Figure 3. Analysis of different subgroups
Further analysis of the linear dose relationship between nut intake and cancer found that with the increase in daily nut intake, cancer risk decreased in a linear dose-dependent manner, and every increase in nut intake by 20g/day, cancer risk decreased 10% (RR=0.90; 95%CI, 0.82-0.99).
Figure 4. Analysis of the linear dose relationship between nut intake and cancer risk (solid line indicates relative risk)

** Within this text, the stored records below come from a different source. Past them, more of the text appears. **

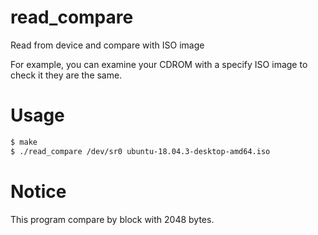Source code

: # read_compare
Read from device and compare with ISO image

For example, you can examine your CDROM with a specify ISO image to check it they are the same.

# Usage

```bash
$ make
$ ./read_compare /dev/sr0 ubuntu-18.04.3-desktop-amd64.iso
```

# Notice
This program compare by block with 2048 bytes.
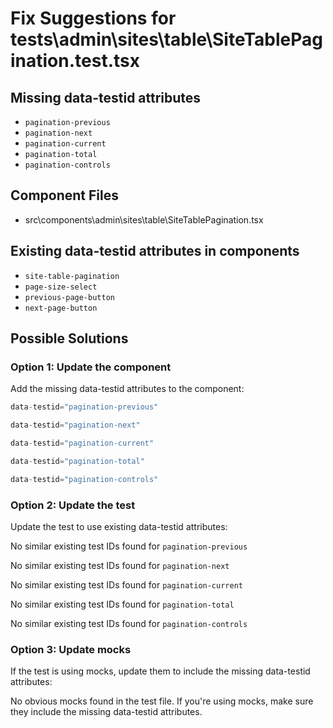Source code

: # Fix Suggestions for tests\admin\sites\table\SiteTablePagination.test.tsx

## Missing data-testid attributes

- `pagination-previous`
- `pagination-next`
- `pagination-current`
- `pagination-total`
- `pagination-controls`

## Component Files

- src\components\admin\sites\table\SiteTablePagination.tsx

## Existing data-testid attributes in components

- `site-table-pagination`
- `page-size-select`
- `previous-page-button`
- `next-page-button`

## Possible Solutions

### Option 1: Update the component

Add the missing data-testid attributes to the component:

```jsx
data-testid="pagination-previous"
```

```jsx
data-testid="pagination-next"
```

```jsx
data-testid="pagination-current"
```

```jsx
data-testid="pagination-total"
```

```jsx
data-testid="pagination-controls"
```

### Option 2: Update the test

Update the test to use existing data-testid attributes:

No similar existing test IDs found for `pagination-previous`

No similar existing test IDs found for `pagination-next`

No similar existing test IDs found for `pagination-current`

No similar existing test IDs found for `pagination-total`

No similar existing test IDs found for `pagination-controls`

### Option 3: Update mocks

If the test is using mocks, update them to include the missing data-testid attributes:

No obvious mocks found in the test file. If you're using mocks, make sure they include the missing data-testid attributes.

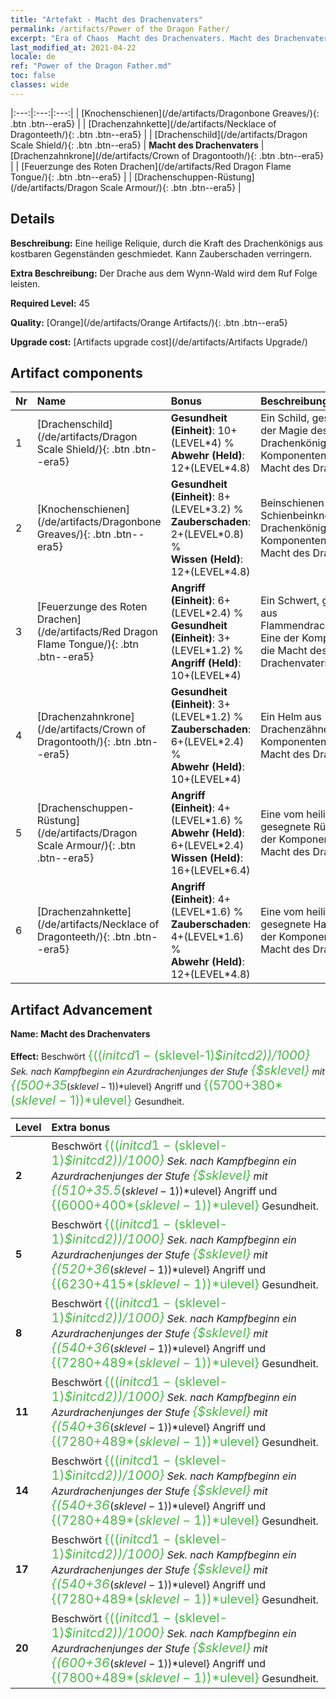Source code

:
 ```yaml
---
title: "Artefakt - Macht des Drachenvaters"
permalink: /artifacts/Power of the Dragon Father/
excerpt: "Era of Chaos  Macht des Drachenvaters. Macht des Drachenvaters Eine heilige Reliquie, durch die Kraft des Drachenkönigs aus kostbaren Gegenständen geschmiedet. Kann Zauberschaden verringern."
last_modified_at: 2021-04-22
locale: de
ref: "Power of the Dragon Father.md"
toc: false
classes: wide
---
```


  |:---:|:---:|:---:| 
  | [Knochenschienen](/de/artifacts/Dragonbone Greaves/){: .btn .btn--era5} |   | [Drachenzahnkette](/de/artifacts/Necklace of Dragonteeth/){: .btn .btn--era5} | 
  | [Drachenschild](/de/artifacts/Dragon Scale Shield/){: .btn .btn--era5} | **Macht des Drachenvaters** | [Drachenzahnkrone](/de/artifacts/Crown of Dragontooth/){: .btn .btn--era5} | 
  | [Feuerzunge des Roten Drachen](/de/artifacts/Red Dragon Flame Tongue/){: .btn .btn--era5} |   | [Drachenschuppen-Rüstung](/de/artifacts/Dragon Scale Armour/){: .btn .btn--era5} | 


## Details

 **Beschreibung:** Eine heilige Reliquie, durch die Kraft des Drachenkönigs aus kostbaren Gegenständen geschmiedet. Kann Zauberschaden verringern.

 **Extra Beschreibung:** Der Drache aus dem Wynn-Wald wird dem Ruf Folge leisten.

 **Required Level:** 45

 **Quality:** [Orange](/de/artifacts/Orange Artifacts/){: .btn .btn--era5}

 **Upgrade cost:** [Artifacts upgrade cost](/de/artifacts/Artifacts Upgrade/)



## Artifact components

  | Nr |    Name    |   Bonus | Beschreibung | 
  |:---|:-----------|:--------|:------------| 
  | 1 | [Drachenschild](/de/artifacts/Dragon Scale Shield/){: .btn .btn--era5} | **Gesundheit (Einheit)**: 10+(LEVEL\*4) %<br/>**Abwehr (Held)**: 12+(LEVEL\*4.8) | Ein Schild, gesegnet mit der Magie des Drachenkönigs. Eine der Komponenten für die Macht des Drachenvaters. | 
  | 2 | [Knochenschienen](/de/artifacts/Dragonbone Greaves/){: .btn .btn--era5} | **Gesundheit (Einheit)**: 8+(LEVEL\*3.2) %<br/>**Zauberschaden**: 2+(LEVEL\*0.8) %<br/>**Wissen (Held)**: 12+(LEVEL\*4.8) | Beinschienen aus den Schienbeinknochen des Drachenkönigs. Eine der Komponenten für die Macht des Drachenvaters. | 
  | 3 | [Feuerzunge des Roten Drachen](/de/artifacts/Red Dragon Flame Tongue/){: .btn .btn--era5} | **Angriff (Einheit)**: 6+(LEVEL\*2.4) %<br/>**Gesundheit (Einheit)**: 3+(LEVEL\*1.2) %<br/>**Angriff (Held)**: 10+(LEVEL\*4) | Ein Schwert, geschmiedet aus Flammendrachenkristallen. Eine der Komponenten für die Macht des Drachenvaters. | 
  | 4 | [Drachenzahnkrone](/de/artifacts/Crown of Dragontooth/){: .btn .btn--era5} | **Gesundheit (Einheit)**: 3+(LEVEL\*1.2) %<br/>**Zauberschaden**: 6+(LEVEL\*2.4) %<br/>**Abwehr (Held)**: 10+(LEVEL\*4) | Ein Helm aus Drachenzähnen. Eine der Komponenten für die Macht des Drachenvaters. | 
  | 5 | [Drachenschuppen-Rüstung](/de/artifacts/Dragon Scale Armour/){: .btn .btn--era5} | **Angriff (Einheit)**: 4+(LEVEL\*1.6) %<br/>**Abwehr (Held)**: 6+(LEVEL\*2.4)<br/>**Wissen (Held)**: 16+(LEVEL\*6.4) | Eine vom heiligen Drachen gesegnete Rüstung. Eine der Komponenten für die Macht des Drachenvaters. | 
  | 6 | [Drachenzahnkette](/de/artifacts/Necklace of Dragonteeth/){: .btn .btn--era5} | **Angriff (Einheit)**: 4+(LEVEL\*1.6) %<br/>**Zauberschaden**: 4+(LEVEL\*1.6) %<br/>**Abwehr (Held)**: 12+(LEVEL\*4.8) | Eine vom heiligen Drachen gesegnete Halskette. Eine der Komponenten für die Macht des Drachenvaters. | 


## Artifact Advancement

 **Name: Macht des Drachenvaters**

 **Effect:** Beschwört <span style="color: #48b946;font-size:20px">{(($initcd1-($sklevel-1)*$initcd2))/1000}</span> Sek. nach Kampfbeginn ein Azurdrachenjunges der Stufe <span style="color: #48b946;font-size:20px">{$sklevel}</span> mit <span style="color: #48b946;font-size:20px">{(500+35*($sklevel-1))*$ulevel}</span> Angriff und <span style="color: #48b946;font-size:20px">{(5700+380*($sklevel-1))*$ulevel}</span> Gesundheit.

  |  Level  |    Extra bonus  | 
  |:--------|:----------------| 
  | **2** | Beschwört <span style="color: #48b946;font-size:20px">{(($initcd1-($sklevel-1)*$initcd2))/1000}</span> Sek. nach Kampfbeginn ein Azurdrachenjunges der Stufe <span style="color: #48b946;font-size:20px">{$sklevel}</span> mit <span style="color: #48b946;font-size:20px">{(510+35.5*($sklevel-1))*$ulevel}</span> Angriff und <span style="color: #48b946;font-size:20px">{(6000+400*($sklevel-1))*$ulevel}</span> Gesundheit. | 
  | **5** | Beschwört <span style="color: #48b946;font-size:20px">{(($initcd1-($sklevel-1)*$initcd2))/1000}</span> Sek. nach Kampfbeginn ein Azurdrachenjunges der Stufe <span style="color: #48b946;font-size:20px">{$sklevel}</span> mit <span style="color: #48b946;font-size:20px">{(520+36*($sklevel-1))*$ulevel}</span> Angriff und <span style="color: #48b946;font-size:20px">{(6230+415*($sklevel-1))*$ulevel}</span> Gesundheit. | 
  | **8** | Beschwört <span style="color: #48b946;font-size:20px">{(($initcd1-($sklevel-1)*$initcd2))/1000}</span> Sek. nach Kampfbeginn ein Azurdrachenjunges der Stufe <span style="color: #48b946;font-size:20px">{$sklevel}</span> mit <span style="color: #48b946;font-size:20px">{(540+36*($sklevel-1))*$ulevel}</span> Angriff und <span style="color: #48b946;font-size:20px">{(7280+489*($sklevel-1))*$ulevel}</span> Gesundheit. | 
  | **11** | Beschwört <span style="color: #48b946;font-size:20px">{(($initcd1-($sklevel-1)*$initcd2))/1000}</span> Sek. nach Kampfbeginn ein Azurdrachenjunges der Stufe <span style="color: #48b946;font-size:20px">{$sklevel}</span> mit <span style="color: #48b946;font-size:20px">{(540+36*($sklevel-1))*$ulevel}</span> Angriff und <span style="color: #48b946;font-size:20px">{(7280+489*($sklevel-1))*$ulevel}</span> Gesundheit. | 
  | **14** | Beschwört <span style="color: #48b946;font-size:20px">{(($initcd1-($sklevel-1)*$initcd2))/1000}</span> Sek. nach Kampfbeginn ein Azurdrachenjunges der Stufe <span style="color: #48b946;font-size:20px">{$sklevel}</span> mit <span style="color: #48b946;font-size:20px">{(540+36*($sklevel-1))*$ulevel}</span> Angriff und <span style="color: #48b946;font-size:20px">{(7280+489*($sklevel-1))*$ulevel}</span> Gesundheit. | 
  | **17** | Beschwört <span style="color: #48b946;font-size:20px">{(($initcd1-($sklevel-1)*$initcd2))/1000}</span> Sek. nach Kampfbeginn ein Azurdrachenjunges der Stufe <span style="color: #48b946;font-size:20px">{$sklevel}</span> mit <span style="color: #48b946;font-size:20px">{(540+36*($sklevel-1))*$ulevel}</span> Angriff und <span style="color: #48b946;font-size:20px">{(7280+489*($sklevel-1))*$ulevel}</span> Gesundheit. | 
  | **20** | Beschwört <span style="color: #48b946;font-size:20px">{(($initcd1-($sklevel-1)*$initcd2))/1000}</span> Sek. nach Kampfbeginn ein Azurdrachenjunges der Stufe <span style="color: #48b946;font-size:20px">{$sklevel}</span> mit <span style="color: #48b946;font-size:20px">{(600+36*($sklevel-1))*$ulevel}</span> Angriff und <span style="color: #48b946;font-size:20px">{(7800+489*($sklevel-1))*$ulevel}</span> Gesundheit. |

Nuts, especially tree nuts, have a protective effect on cancer and can reduce the risk of cancer, especially the risk of cancer in the digestive system. For every increase of 20g/day, the risk of cancer will be reduced by 10%. Common tree nuts include walnuts, hazelnuts, almonds, and pine nuts.
02 Be alert! Being overweight or obese increases the risk of colorectal cancer
Colorectal cancer (CRC) is a common malignant tumor of the digestive system. In recent years, its morbidity and mortality have shown a continuous upward trend. Overweight or obesity has been proven to be one of the main risk factors for colorectal cancer, and different types of obesity and gender have different effects on the risk of CRC. Studies have suggested that body mass index (BMI, an indicator of total fat) and waist-to-hip ratio (WHR, an indicator of abdominal fat) have different effects on the risk of CRC for men and women.
In order to further explore the relationship between different types of obesity, gender and CRC risk, researchers from the International Agency for Research on Cancer (IARC) of the World Health Organization and the University of Bristol in the United Kingdom conducted a clinical study. And recently published in the well-known medical journal BMC Medicine, the results show that the higher the BMI, the higher the risk of colorectal cancer in men; the higher the WHR, the higher the risk of colorectal cancer in women.
Figure 5. Article title and author information
A total of 125,915 participants were included in the study, of which 58,221 were colorectal cancer patients in the observation group, and 67694 were normal people who did not suffer from colorectal cancer in the control group. The collected data analyzed the specific association between obesity location and gender and CRC risk, and explored whether obesity-related metabolites and single nucleotide polymorphism (SNP) gene variants can explain these associations.
The results show that a higher BMI is associated with a higher total CRC risk. For every increase in BMI of 4.8kg/m2, the total risk of CRC increases by 16% [risk ratio (OR)=1.16, 95%CI 1.07-1.26]; for men, every increase in BMI by 4.2kg/m2 increases the risk of CRC23 %[OR=1.23, 95%CI 1.08-1.38]; for women, for every increase of 5.2kg/m2 in BMI, the risk of CRC increased by 9% [OR=1.09, 95%CI 0.97-1.22].
A higher WHR is associated with a higher total CRC risk. For every 0.09 increase in WHR, the total CRC risk increases by 28% [OR=1.28, 95%CI 1.16-1.42]; for men, every 0.07 increase in WHR increases the CRC risk by only 5% (OR=1.05, 95%CI) 0.81-1.36); but for women, for every 0.07 increase in WHR, the risk of CRC increases by 25% (OR=1.25, 95% CI 1.08-1.43).
Figure 6. The correlation between BMI and WHR and CRC risk
The study also found that changes in 104 metabolites are related to BMI or WHR, such as total lipids, high-density lipoproteins, low-density lipoproteins, monounsaturated fatty acids, lactic acid and pyruvate. However, analysis shows that these changes are not enough to explain the association between obesity and CRC, and further research is still needed.
Both total fat and abdominal fat increase are significantly associated with an increased risk of colorectal cancer. Among them, the body mass index has a stronger correlation with the risk of colorectal cancer in men, and the waist-to-hip ratio has a stronger correlation with the risk of colorectal cancer in women.
Therefore, to maintain a healthy weight, in addition to paying attention to body mass index, it is also necessary to pay attention to waist-to-hip ratio. Increased abdominal fat will also increase the risk of colorectal cancer, especially for women.